Rice, however, voiced concern that the participating counties, “rather than devising a plan [up front], are making it up as they go along.”
Meanwhile, Board of Commissioners Chairman Nathan Ramsey, in a brief dialogue with Rice, acknowledged that with state funding in short supply this fiscal year, “We’ll be lucky to fund the level of services we currently offer.” But Ramsey, echoed by Vice Chairman Bill Stanley, also insisted that no services would be lost. Ramsey conceded, though, that there might be a brief period when some services wouldn’t be available.

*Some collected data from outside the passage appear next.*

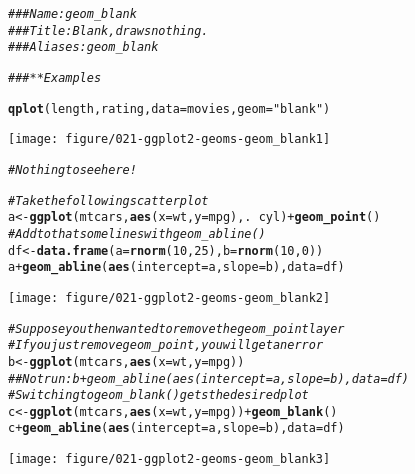 \documentclass[a4paper,titlepage]{tufte-handout}\usepackage[]{graphicx}\usepackage[]{color}
\makeatletter
\def\maxwidth{ %
  \ifdim\Gin@nat@width>\linewidth
    \linewidth
  \else
    \Gin@nat@width
  \fi
}
\newcommand{\hlnum}[1]{\textcolor[rgb]{0.686,0.059,0.569}{#1}}%
\newcommand{\hlstr}[1]{\textcolor[rgb]{0.192,0.494,0.8}{#1}}%
\newcommand{\hlcom}[1]{\textcolor[rgb]{0.678,0.584,0.686}{\textit{#1}}}%
\newcommand{\hlopt}[1]{\textcolor[rgb]{0,0,0}{#1}}%
\newcommand{\hlstd}[1]{\textcolor[rgb]{0.345,0.345,0.345}{#1}}%
\newcommand{\hlkwb}[1]{\textcolor[rgb]{0.69,0.353,0.396}{#1}}%
\newcommand{\hlkwc}[1]{\textcolor[rgb]{0.333,0.667,0.333}{#1}}%
\newcommand{\hlkwd}[1]{\textcolor[rgb]{0.737,0.353,0.396}{\textbf{#1}}}%
\newenvironment{kframe}{%
 \def\at@end@of@kframe{}%
 \ifinner\ifhmode%
  \def\at@end@of@kframe{\end{minipage}}%
  \begin{minipage}{\columnwidth}%
 \fi\fi%
 \def\FrameCommand##1{\hskip\@totalleftmargin \hskip-\fboxsep
 \colorbox{shadecolor}{##1}\hskip-\fboxsep
     \hskip-\linewidth \hskip-\@totalleftmargin \hskip\columnwidth}%
 \MakeFramed {\advance\hsize-\width
   \@totalleftmargin\z@ \linewidth\hsize
   \@setminipage}}%
 {\par\unskip\endMakeFramed%
 \at@end@of@kframe}
\newenvironment{knitrout}{}{} %
\makeatother
\begin{document}
\begin{knitrout}
\color{fgcolor}\begin{kframe}
\begin{alltt}
\hlcom{### Name: geom_blank}
\hlcom{### Title: Blank, draws nothing.}
\hlcom{### Aliases: geom_blank}

\hlcom{### ** Examples}

\hlkwd{qplot}\hlstd{(length, rating,} \hlkwc{data} \hlstd{= movies,} \hlkwc{geom} \hlstd{=} \hlstr{"blank"}\hlstd{)}
\end{alltt}
\end{kframe}
\texttt{[image: figure/021-ggplot2-geoms-geom\_blank1]} 
\begin{kframe}\begin{alltt}
\hlcom{# Nothing to see here!}

\hlcom{# Take the following scatter plot}
\hlstd{a} \hlkwb{<-} \hlkwd{ggplot}\hlstd{(mtcars,} \hlkwd{aes}\hlstd{(}\hlkwc{x} \hlstd{= wt,} \hlkwc{y} \hlstd{= mpg), .} \hlopt{~} \hlstd{cyl)} \hlopt{+} \hlkwd{geom_point}\hlstd{()}
\hlcom{# Add to that some lines with geom_abline()}
\hlstd{df} \hlkwb{<-} \hlkwd{data.frame}\hlstd{(}\hlkwc{a} \hlstd{=} \hlkwd{rnorm}\hlstd{(}\hlnum{10}\hlstd{,} \hlnum{25}\hlstd{),} \hlkwc{b} \hlstd{=} \hlkwd{rnorm}\hlstd{(}\hlnum{10}\hlstd{,} \hlnum{0}\hlstd{))}
\hlstd{a} \hlopt{+} \hlkwd{geom_abline}\hlstd{(}\hlkwd{aes}\hlstd{(}\hlkwc{intercept} \hlstd{= a,} \hlkwc{slope} \hlstd{= b),} \hlkwc{data} \hlstd{= df)}
\end{alltt}
\end{kframe}
\texttt{[image: figure/021-ggplot2-geoms-geom\_blank2]} 
\begin{kframe}\begin{alltt}
\hlcom{# Suppose you then wanted to remove the geom_point layer}
\hlcom{# If you just remove geom_point, you will get an error}
\hlstd{b} \hlkwb{<-} \hlkwd{ggplot}\hlstd{(mtcars,} \hlkwd{aes}\hlstd{(}\hlkwc{x} \hlstd{= wt,} \hlkwc{y} \hlstd{= mpg))}
\hlcom{## Not run: b + geom_abline(aes(intercept = a, slope = b), data = df)}
\hlcom{# Switching to geom_blank() gets the desired plot}
\hlstd{c} \hlkwb{<-} \hlkwd{ggplot}\hlstd{(mtcars,} \hlkwd{aes}\hlstd{(}\hlkwc{x} \hlstd{= wt,} \hlkwc{y} \hlstd{= mpg))} \hlopt{+} \hlkwd{geom_blank}\hlstd{()}
\hlstd{c} \hlopt{+} \hlkwd{geom_abline}\hlstd{(}\hlkwd{aes}\hlstd{(}\hlkwc{intercept} \hlstd{= a,} \hlkwc{slope} \hlstd{= b),} \hlkwc{data} \hlstd{= df)}
\end{alltt}
\end{kframe}
\texttt{[image: figure/021-ggplot2-geoms-geom\_blank3]} 
\begin{kframe}\begin{alltt}


\end{alltt}
\end{kframe}
\end{knitrout}
\end{document}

It’s a question of priorities, Jones explained: Under the new system, children’s services (in general, not just at Blue Ridge) are at the top of the list, whereas adult-alcoholism support could end up at the bottom. The state’s idea is to cut overhead costs by decentralizing mental-health services, let private providers take over the bulk of those services, and set up nonprofits to fill in the gaps, noted Jones.
Another goal is to get rid of duplication of services, Ramsey remarked.
The mental-health reform discussion prompted Yelton to remark, “What just happened here is another example of why public comment should be televised.” Jones’ response to Rice, argued Yelton, was a good explanation of what’s happening on the issue. Not televising this segment of the meeting deprives citizens of their opportunity to voice opinions and ask questions, he said.
Gorny, for his part, picked up on a notion that’s been bandied about for years: Change the day the commissioners meet so it doesn’t conflict with Asheville City Council meetings. Gorny also emphasized that more public comment needs to be allowed during the regular, televised meetings.
Commissioners made no response, breaking for 30 minutes before the regular session began at 6:30 p.m.
Litter’s got us by the bag
“If we weren’t out there picking it up all the time, we’d be buried in it,” Susan Roderick told the board. She was talking about litter. Roderick, the director of the nonprofit Quality Forward, urged the commissioners to persuade the Sheriff’s Department, state troopers and other agencies to beef up enforcement of state and local litter laws.
Besides staging periodic cleanups, Quality Forward also provides anti-litter education; those efforts include talking with students and developing a new TV campaign. To underscore the latter point, Roderick had county staff screen two sample ads, featuring such local notables as Jack Ingram, Ann Vasilik and Chairman Ramsey — all pleading, “Please don’t litter our mountains.”
“A half-second of fame,” Ramsey quipped after seeing the ad on the big screens in the commissioners’ chambers.
“Don’t quit your day job,” wisecracked Stanley.
Sounding a more serious note, Quality Forward board member Dave Westling mentioned that the N.C. Department of Transportation spent $10 million picking up litter in 2001. “We talk about a budget shortfall, [yet] the only reason we spend this kind of money is because people litter,” he commented.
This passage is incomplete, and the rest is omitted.